31 Citations (Scopus)

Abstract

Background: Established risk factors for prostate cancer have not translated to effective prevention or adjuvant care strategies. Several epidemiologic studies suggest greater body adiposity may be a modifiable risk factor for high-grade (Gleason 7, Gleason 8-10) prostate cancer and prostate cancer mortality. However, BMI only approximates body adiposity, and may be confounded by centralized fat deposition or lean body mass in older men. Our objective was to use bioelectric impedance analysis (BIA) to measure body composition and determine the association between prostate cancer and total body fat mass (FM) fat-free mass (FFM), and percent body fat (%BF), and which body composition measure mediated the association between BMI or waist circumference (WC) with prostate cancer.Methods: The study used a multi-centered recruitment protocol targeting men scheduled for prostate biopsy. Men without prostate cancer at biopsy served as controls (n = 1057). Prostate cancer cases were classified as having Gleason 6 (n = 402), Gleason 7 (n = 272), or Gleason 8-10 (n = 135) cancer. BIA and body size measures were ascertained by trained staff prior to diagnosis, and clinical and comorbidity status were determined by chart review.

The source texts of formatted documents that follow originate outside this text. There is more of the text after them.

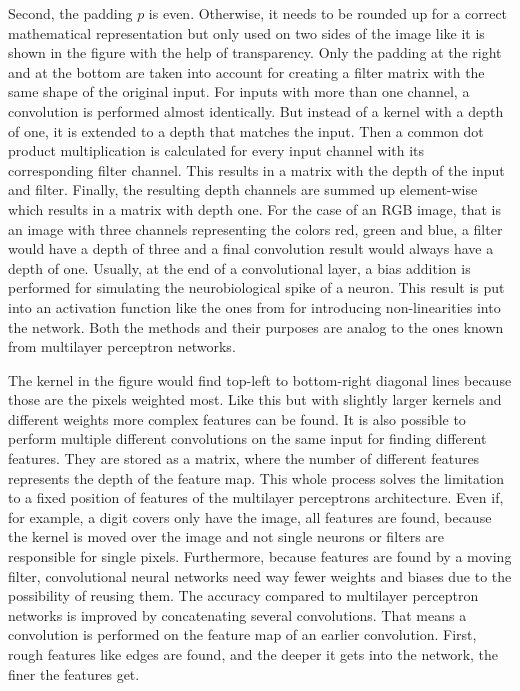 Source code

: Second, the padding $p$ is even.
Otherwise, it needs to be rounded up for a correct mathematical representation but only used on two sides of the image like it is shown in the figure with the help of transparency.
Only the padding at the right and at the bottom are taken into account for creating a filter matrix with the same shape of the original input.
For inputs with more than one channel, a convolution is performed almost identically.
But instead of a kernel with a depth of one, it is extended to a depth that matches the input.
Then a common dot product multiplication is calculated for every input channel with its corresponding filter channel.
This results in a matrix with the depth of the input and filter.
Finally, the resulting depth channels are summed up element-wise which results in a matrix with depth one.
For the case of an RGB image, that is an image with three channels representing the colors red, green and blue, a filter would have a depth of three and a final convolution result would always have a depth of one.
Usually, at the end of a convolutional layer, a bias addition is performed for simulating the neurobiological spike of a neuron.
This result is put into an activation function like the ones from  for introducing non-linearities into the network.
Both the methods and their purposes are analog to the ones known from multilayer perceptron networks.

The kernel in the figure would find top-left to bottom-right diagonal lines because those are the pixels weighted most.
Like this but with slightly larger kernels and different weights more complex features can be found.
It is also possible to perform multiple different convolutions on the same input for finding different features.
They are stored as a matrix, where the number of different features represents the depth of the feature map.
This whole process solves the limitation to a fixed position of features of the multilayer perceptrons architecture.
Even if, for example, a digit covers only have the image, all features are found, because the kernel is moved over the image and not single neurons or filters are responsible for single pixels.
Furthermore, because features are found by a moving filter, convolutional neural networks need way fewer weights and biases due to the possibility of reusing them.
The accuracy compared to multilayer perceptron networks is improved by concatenating several convolutions.
That means a convolution is performed on the feature map of an earlier convolution.
First, rough features like edges are found, and the deeper it gets into the network, the finer the features get. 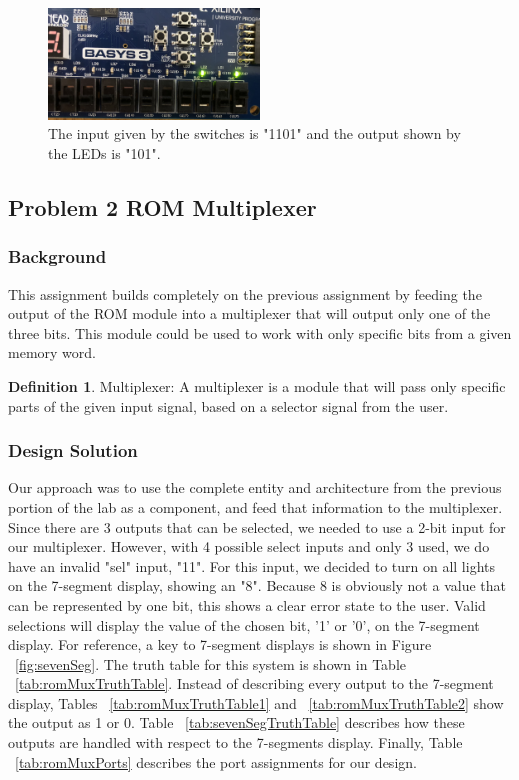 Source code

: \documentclass[11pt]{article}
\begin{document}
\begin{figure}[H]
\begin{center}
	\includegraphics[width=0.5\textwidth]{../report-images/Part1/IMG_3090.jpg}
	\caption{\label{fig:p1img9}The input given by the switches is "1101" and the output shown by the LEDs is "101".}
\end{center}
\end{figure}

\subsection{Problem 2 ROM Multiplexer}

\subsubsection{Background}
This assignment builds completely on the previous assignment by feeding the output of the ROM module into a multiplexer that will output only one of the three bits. This module could be used to work with only specific bits from a given memory word.

\theoremstyle{definition}
\newtheorem{definition}{Definition}
\begin{definition}
Multiplexer: A multiplexer is a module that will pass only specific parts of the given input signal, based on a selector signal from the user.
\end{definition}

\subsubsection{Design Solution}
Our approach was to use the complete entity and architecture from the previous portion of the lab as a component, and feed that information to the multiplexer. Since there are 3 outputs that can be selected, we needed to use a 2-bit input for our multiplexer. However, with 4 possible select inputs and only 3 used, we do have an invalid "sel" input, "11". For this input, we decided to turn on all lights on the 7-segment display, showing an "8". Because 8 is obviously not a value that can be represented by one bit, this shows a clear error state to the user. Valid selections will display the value of the chosen bit, '1' or '0', on the 7-segment display. For reference, a key to 7-segment displays is shown in Figure ~\ref{fig:sevenSeg}. The truth table for this system is shown in Table ~\ref{tab:romMuxTruthTable}. Instead of describing every output to the 7-segment display, Tables ~\ref{tab:romMuxTruthTable1} and ~\ref{tab:romMuxTruthTable2} show the output as 1 or 0. Table ~\ref{tab:sevenSegTruthTable} describes how these outputs are handled with respect to the 7-segments display. Finally, Table ~\ref{tab:romMuxPorts} describes the port assignments for our design.
\end{document}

Analyses utilized multivariable linear and logistic regression.Results: Body size and composition measures were not significantly associated with low-grade (Gleason 6) prostate cancer. In contrast, BMI, WC, FM, and FFM were associated with an increased risk of Gleason 7 and Gleason 8-10 prostate cancer. Furthermore, BMI and WC were no longer associated with Gleason 8-10 (OR BMI = 1.039 (1.000, 1.081), OR WC = 1.016 (0.999, 1.033), continuous scales) with control for total body FFM (OR BMI = 0.998 (0.946, 1.052), OR WC = 0.995 (0.974, 1.017)). Furthermore, increasing FFM remained significantly associated with Gleason 7 (OR FFM = 1.030 (1.008, 1.052)) and Gleason 8-10 (OR FFM = 1.044 (1.014, 1.074)) after controlling for FM.Conclusions: Our results suggest that associations between BMI and WC with high-grade prostate cancer are mediated through the measurement of total body FFM. It is unlikely that FFM causes prostate cancer, but instead provides a marker of testosterone or IGF1 activities involved with retaining lean mass as men age.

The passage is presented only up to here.